Information given:
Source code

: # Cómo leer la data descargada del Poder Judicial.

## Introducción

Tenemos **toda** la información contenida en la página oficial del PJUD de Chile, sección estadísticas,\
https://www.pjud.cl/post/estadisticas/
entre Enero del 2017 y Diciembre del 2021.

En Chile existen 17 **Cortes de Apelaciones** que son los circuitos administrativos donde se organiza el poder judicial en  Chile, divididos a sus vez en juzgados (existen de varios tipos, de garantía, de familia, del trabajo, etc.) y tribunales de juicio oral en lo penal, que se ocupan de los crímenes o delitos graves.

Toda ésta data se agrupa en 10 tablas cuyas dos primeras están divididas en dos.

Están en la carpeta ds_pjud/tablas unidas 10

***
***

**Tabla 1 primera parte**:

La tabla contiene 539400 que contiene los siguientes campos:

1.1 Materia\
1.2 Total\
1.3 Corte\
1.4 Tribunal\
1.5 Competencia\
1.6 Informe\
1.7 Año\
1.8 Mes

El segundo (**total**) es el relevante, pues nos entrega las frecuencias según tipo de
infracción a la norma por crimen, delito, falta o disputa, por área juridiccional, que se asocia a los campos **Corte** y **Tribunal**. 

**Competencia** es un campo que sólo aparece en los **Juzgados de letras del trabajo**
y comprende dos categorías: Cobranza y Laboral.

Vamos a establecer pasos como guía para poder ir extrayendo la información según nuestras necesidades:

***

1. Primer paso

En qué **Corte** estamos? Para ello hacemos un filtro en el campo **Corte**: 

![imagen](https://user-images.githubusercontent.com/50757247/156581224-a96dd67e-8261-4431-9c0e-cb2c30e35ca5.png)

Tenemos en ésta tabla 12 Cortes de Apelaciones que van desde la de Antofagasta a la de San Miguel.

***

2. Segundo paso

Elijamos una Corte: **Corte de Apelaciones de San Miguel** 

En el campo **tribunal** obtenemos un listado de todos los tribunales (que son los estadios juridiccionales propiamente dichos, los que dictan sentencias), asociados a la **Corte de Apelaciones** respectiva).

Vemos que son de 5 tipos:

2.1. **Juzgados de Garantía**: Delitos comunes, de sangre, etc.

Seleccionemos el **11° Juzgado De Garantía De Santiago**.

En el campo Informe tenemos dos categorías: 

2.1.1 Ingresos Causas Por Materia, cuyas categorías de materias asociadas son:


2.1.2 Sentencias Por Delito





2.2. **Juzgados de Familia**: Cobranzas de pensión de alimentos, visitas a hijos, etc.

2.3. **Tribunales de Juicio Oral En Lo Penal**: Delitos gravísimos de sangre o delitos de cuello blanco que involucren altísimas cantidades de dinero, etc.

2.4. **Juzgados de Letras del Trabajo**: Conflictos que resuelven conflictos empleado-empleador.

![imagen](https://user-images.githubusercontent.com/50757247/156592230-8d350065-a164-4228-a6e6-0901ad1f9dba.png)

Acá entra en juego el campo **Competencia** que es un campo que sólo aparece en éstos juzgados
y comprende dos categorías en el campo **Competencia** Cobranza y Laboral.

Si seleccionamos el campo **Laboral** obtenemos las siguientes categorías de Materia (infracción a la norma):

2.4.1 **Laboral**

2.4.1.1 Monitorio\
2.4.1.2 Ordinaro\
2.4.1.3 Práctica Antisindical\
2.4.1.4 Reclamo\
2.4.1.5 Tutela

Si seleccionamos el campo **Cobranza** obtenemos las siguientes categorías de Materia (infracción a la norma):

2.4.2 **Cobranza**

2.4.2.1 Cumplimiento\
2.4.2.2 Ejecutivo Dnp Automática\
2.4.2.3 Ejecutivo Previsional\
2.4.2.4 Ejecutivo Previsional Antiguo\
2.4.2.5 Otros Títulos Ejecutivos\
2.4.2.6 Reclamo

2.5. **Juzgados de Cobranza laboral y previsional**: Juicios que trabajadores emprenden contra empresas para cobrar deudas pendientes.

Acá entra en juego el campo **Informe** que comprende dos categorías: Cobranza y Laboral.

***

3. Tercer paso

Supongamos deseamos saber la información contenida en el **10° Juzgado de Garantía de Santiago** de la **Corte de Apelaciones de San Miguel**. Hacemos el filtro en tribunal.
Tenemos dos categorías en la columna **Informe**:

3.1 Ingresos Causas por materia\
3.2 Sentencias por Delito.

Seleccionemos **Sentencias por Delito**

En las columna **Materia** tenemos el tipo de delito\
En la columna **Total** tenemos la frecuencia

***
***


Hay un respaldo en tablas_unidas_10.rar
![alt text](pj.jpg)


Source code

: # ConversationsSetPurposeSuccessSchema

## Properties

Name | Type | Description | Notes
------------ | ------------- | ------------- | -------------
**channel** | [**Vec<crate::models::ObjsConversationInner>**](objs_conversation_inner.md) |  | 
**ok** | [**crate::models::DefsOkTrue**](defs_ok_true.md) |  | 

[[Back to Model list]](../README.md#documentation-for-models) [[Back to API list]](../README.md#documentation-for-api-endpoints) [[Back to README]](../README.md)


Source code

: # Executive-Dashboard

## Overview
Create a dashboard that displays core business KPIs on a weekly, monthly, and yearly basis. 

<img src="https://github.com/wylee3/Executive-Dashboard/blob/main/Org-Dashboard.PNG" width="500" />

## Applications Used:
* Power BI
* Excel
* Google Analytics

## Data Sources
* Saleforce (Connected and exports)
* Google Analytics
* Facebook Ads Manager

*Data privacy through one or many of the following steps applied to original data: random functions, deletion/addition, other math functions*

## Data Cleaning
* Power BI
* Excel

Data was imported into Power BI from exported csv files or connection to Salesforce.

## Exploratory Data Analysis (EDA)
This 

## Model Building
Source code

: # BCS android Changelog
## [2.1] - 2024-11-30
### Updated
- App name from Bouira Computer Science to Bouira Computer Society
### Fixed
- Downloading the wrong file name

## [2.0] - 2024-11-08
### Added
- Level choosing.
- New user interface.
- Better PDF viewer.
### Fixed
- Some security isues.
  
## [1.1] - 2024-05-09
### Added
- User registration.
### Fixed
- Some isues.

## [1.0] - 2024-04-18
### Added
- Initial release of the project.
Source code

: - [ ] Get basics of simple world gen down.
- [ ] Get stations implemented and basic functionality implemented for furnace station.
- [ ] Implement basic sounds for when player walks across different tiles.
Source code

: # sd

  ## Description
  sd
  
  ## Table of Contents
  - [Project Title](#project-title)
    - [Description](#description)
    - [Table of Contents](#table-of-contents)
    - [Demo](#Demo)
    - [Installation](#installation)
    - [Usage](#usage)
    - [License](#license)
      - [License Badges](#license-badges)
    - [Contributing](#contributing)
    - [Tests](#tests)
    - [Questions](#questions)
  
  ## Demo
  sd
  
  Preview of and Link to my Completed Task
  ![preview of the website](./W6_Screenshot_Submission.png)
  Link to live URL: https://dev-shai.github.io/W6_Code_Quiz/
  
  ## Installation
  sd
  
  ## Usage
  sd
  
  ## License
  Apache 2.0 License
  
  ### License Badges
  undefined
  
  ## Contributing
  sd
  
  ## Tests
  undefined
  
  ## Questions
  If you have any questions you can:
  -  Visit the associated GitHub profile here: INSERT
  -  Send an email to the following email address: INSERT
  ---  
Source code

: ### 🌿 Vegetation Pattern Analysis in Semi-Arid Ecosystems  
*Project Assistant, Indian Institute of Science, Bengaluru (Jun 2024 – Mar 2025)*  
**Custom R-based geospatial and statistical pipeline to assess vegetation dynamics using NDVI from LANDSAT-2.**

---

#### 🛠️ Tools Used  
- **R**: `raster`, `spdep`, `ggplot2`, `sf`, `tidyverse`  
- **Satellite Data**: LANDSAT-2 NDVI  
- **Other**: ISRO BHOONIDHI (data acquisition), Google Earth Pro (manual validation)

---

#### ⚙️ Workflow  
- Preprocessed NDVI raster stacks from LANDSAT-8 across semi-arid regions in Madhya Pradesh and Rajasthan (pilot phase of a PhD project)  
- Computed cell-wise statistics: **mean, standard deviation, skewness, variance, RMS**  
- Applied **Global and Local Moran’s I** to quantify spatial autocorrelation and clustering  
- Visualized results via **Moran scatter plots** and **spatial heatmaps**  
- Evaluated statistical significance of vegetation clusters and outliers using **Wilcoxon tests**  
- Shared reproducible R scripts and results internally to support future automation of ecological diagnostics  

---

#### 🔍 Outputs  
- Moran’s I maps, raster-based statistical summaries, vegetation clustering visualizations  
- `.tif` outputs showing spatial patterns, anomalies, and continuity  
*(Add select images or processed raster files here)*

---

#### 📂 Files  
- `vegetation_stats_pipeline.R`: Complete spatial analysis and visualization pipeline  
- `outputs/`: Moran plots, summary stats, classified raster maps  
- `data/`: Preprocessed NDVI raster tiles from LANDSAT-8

Task prompt: For the word "LANDSAT", find all matching lines in the entries above and copy them out.

Response area:
**Custom R-based geospatial and statistical pipeline to assess vegetation dynamics using NDVI from LANDSAT-2.**
- **Satellite Data**: LANDSAT-2 NDVI  
- Preprocessed NDVI raster stacks from LANDSAT-8 across semi-arid regions in Madhya Pradesh and Rajasthan (pilot phase of a PhD project)  
- `data/`: Preprocessed NDVI raster tiles from LANDSAT-8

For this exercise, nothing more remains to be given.